Ministers have been asked to "come clean" as fears grow over the collapse of the nationalised firm at the centre of the Scots ferry-building fiasco.
It comes after the Herald on Sunday revealed the Scottish Government-controlled owners of Scotland’s lifeline ferries flagged concern of a risk of administration for the shipyard company at the centre of Scotland’s vessel building fiasco.
An analysis from former managers of the Port Glasgow shipyard at the centre of a ferry-building fiasco referred to “inevitable failure for the business” because of the way it was being run.
Ferguson Marine (Port Glasgow) Holdings (FMPG), which is controlled by ministers and supported by taxpayer cash, made a £100 million loss in its first four months of Scottish Government control.
Two previous companies running the Ferguson Marine shipyard have gone into insolvency in the past seven years.
Auditors for the state-owned FMPG have said there are no guarantees that it will continue to operate in the future although directors of FMPG have signed off recent financial statements on a “going concern” basis.
Scottish Conservative shadow cabinet secretary for Net Zero, Energy and Transport, Liam Kerr MSP, said: “This latest sorry development suggests there’s a fresh risk of collapse at Ferguson Marine.
“SNP ministers must come clean about their plans for the future of this company.
“Costs on ferries have already soared and the yard itself has lurched from one financial problem to another in recent years.

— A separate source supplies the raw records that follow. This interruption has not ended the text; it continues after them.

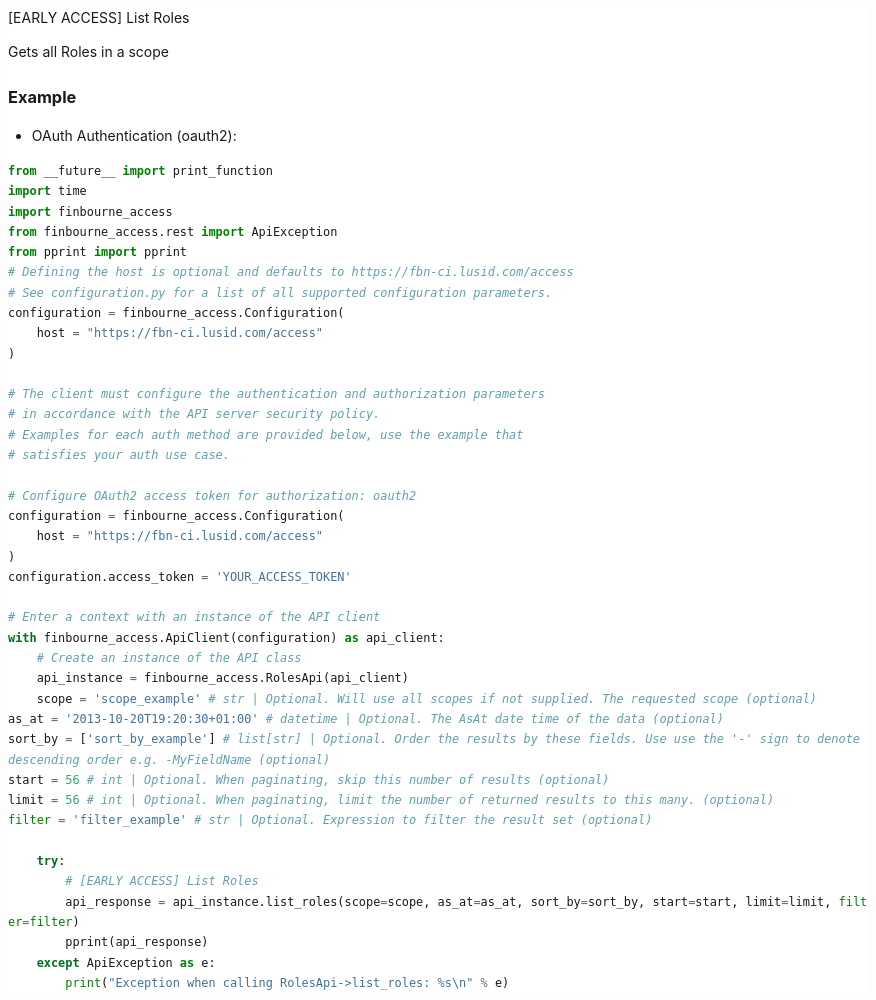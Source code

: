 [EARLY ACCESS] List Roles

Gets all Roles in a scope

### Example

* OAuth Authentication (oauth2):
```python
from __future__ import print_function
import time
import finbourne_access
from finbourne_access.rest import ApiException
from pprint import pprint
# Defining the host is optional and defaults to https://fbn-ci.lusid.com/access
# See configuration.py for a list of all supported configuration parameters.
configuration = finbourne_access.Configuration(
    host = "https://fbn-ci.lusid.com/access"
)

# The client must configure the authentication and authorization parameters
# in accordance with the API server security policy.
# Examples for each auth method are provided below, use the example that
# satisfies your auth use case.

# Configure OAuth2 access token for authorization: oauth2
configuration = finbourne_access.Configuration(
    host = "https://fbn-ci.lusid.com/access"
)
configuration.access_token = 'YOUR_ACCESS_TOKEN'

# Enter a context with an instance of the API client
with finbourne_access.ApiClient(configuration) as api_client:
    # Create an instance of the API class
    api_instance = finbourne_access.RolesApi(api_client)
    scope = 'scope_example' # str | Optional. Will use all scopes if not supplied. The requested scope (optional)
as_at = '2013-10-20T19:20:30+01:00' # datetime | Optional. The AsAt date time of the data (optional)
sort_by = ['sort_by_example'] # list[str] | Optional. Order the results by these fields. Use use the '-' sign to denote descending order e.g. -MyFieldName (optional)
start = 56 # int | Optional. When paginating, skip this number of results (optional)
limit = 56 # int | Optional. When paginating, limit the number of returned results to this many. (optional)
filter = 'filter_example' # str | Optional. Expression to filter the result set (optional)

    try:
        # [EARLY ACCESS] List Roles
        api_response = api_instance.list_roles(scope=scope, as_at=as_at, sort_by=sort_by, start=start, limit=limit, filter=filter)
        pprint(api_response)
    except ApiException as e:
        print("Exception when calling RolesApi->list_roles: %s\n" % e)
```
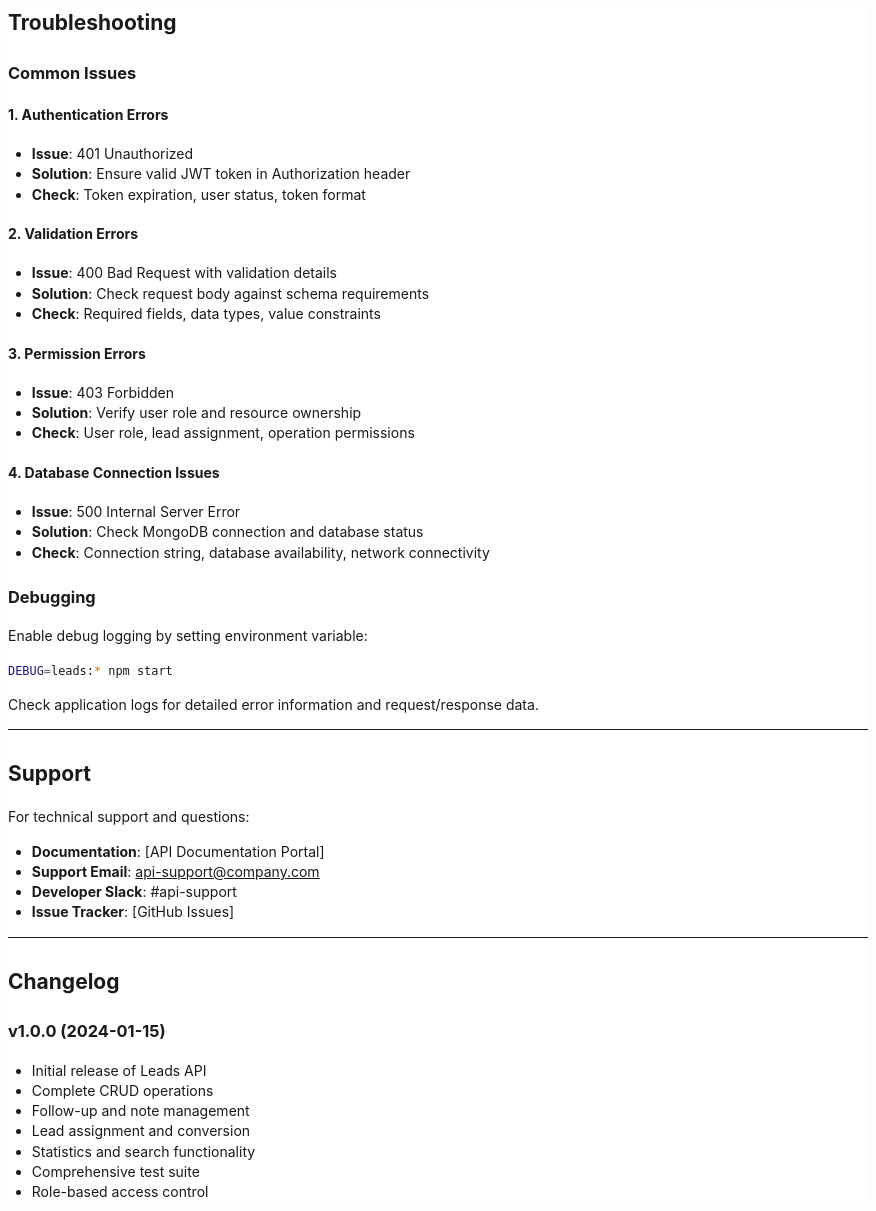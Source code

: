 
## Troubleshooting

### Common Issues

#### 1. Authentication Errors
- **Issue**: 401 Unauthorized
- **Solution**: Ensure valid JWT token in Authorization header
- **Check**: Token expiration, user status, token format

#### 2. Validation Errors
- **Issue**: 400 Bad Request with validation details
- **Solution**: Check request body against schema requirements
- **Check**: Required fields, data types, value constraints

#### 3. Permission Errors
- **Issue**: 403 Forbidden
- **Solution**: Verify user role and resource ownership
- **Check**: User role, lead assignment, operation permissions

#### 4. Database Connection Issues
- **Issue**: 500 Internal Server Error
- **Solution**: Check MongoDB connection and database status
- **Check**: Connection string, database availability, network connectivity

### Debugging

Enable debug logging by setting environment variable:
```bash
DEBUG=leads:* npm start
```

Check application logs for detailed error information and request/response data.

---

## Support

For technical support and questions:

- **Documentation**: [API Documentation Portal]
- **Support Email**: api-support@company.com
- **Developer Slack**: #api-support
- **Issue Tracker**: [GitHub Issues]

---

## Changelog

### v1.0.0 (2024-01-15)
- Initial release of Leads API
- Complete CRUD operations
- Follow-up and note management
- Lead assignment and conversion
- Statistics and search functionality
- Comprehensive test suite
- Role-based access control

“The public are losing a fortune. The SNP Government has to deliver a plan that puts Ferguson Marine on a sustainable long-term footing.”
Questions over FMPG’s status have come in internal discussions held by the owners and procurers of Scotland’s ferry fleet, Caledonian Maritime Assets Limited (CMAL), in considering continuing risks to them over failures in contracts to build two lifeline ferries.
FMPG was set up by ministers as a vehicle to take over Ferguson Marine Engineering (FMEL) which had fallen into administration while trying to fulfill a disastrous ferry contract.
The collapse of FMEL, which runs the last remaining shipyard on the lower Clyde, in August 2019, came amid soaring costs and delays to the construction of two lifeline island ferries and resulted in a Scottish Government management takeover.
It came five years after Jim McColl first rescued the yard when it went bust.
The delivery of new island ferries MV Glen Sannox and Hull 802, which were due online in the first half of 2018, was found to be between four and five years late, with costs doubling to over £200m.
The Scottish Government has said it believes it was acting in the public interest in taking complete control of FMEL by December, as it saved the yard from closure, rescued more than 300 jobs, and ensured that the two vessels under construction will be completed.
Ministers have now taken over the contracts for the ferries and terminated the existing agreements with CMAL.
When the ferries are completed and ready for delivery, it has emerged CMAL will be expected to purchase them for use at what they call a “fair market value”, raising the prospect that ministers will make massive losses on the deal.
The Herald has discovered that at a CMAL meeting attended by senior officials of the Scottish Government agency Transport Scotland, knock-on risks to them had been discussed.
Details of the April meeting of CMAL –which was forecast to make a £1.8m loss in the last financial year – referred to an “FMPG administration risk”.
It concluded that the risk of an FMPG administration had “decreased” because CMAL no longer had a contractual involvement with the Ferguson Marine shipyard “while the business remains under the control of the Scottish Government”.
It was also revealed that the CMAL meeting thought that progress on the vessels continues to be “far below” what they would normally anticipate.
The Scottish Government has pumped over £17m into the business during the four months to March 2020 – including £10m into the construction of the two ferries.
Scotland's public finance watchdog is currently probing claims of a misuse of public funds in relation to the controversial takeover which is being looked at alongside the awarding of £45m of taxpayers-funded loans from the Scottish Government to FMEL before it collapsed.
The Scottish Government is still owed over £40m from the collapse of FMEL having used £7.5m of what they were owed through the loans to buy the business.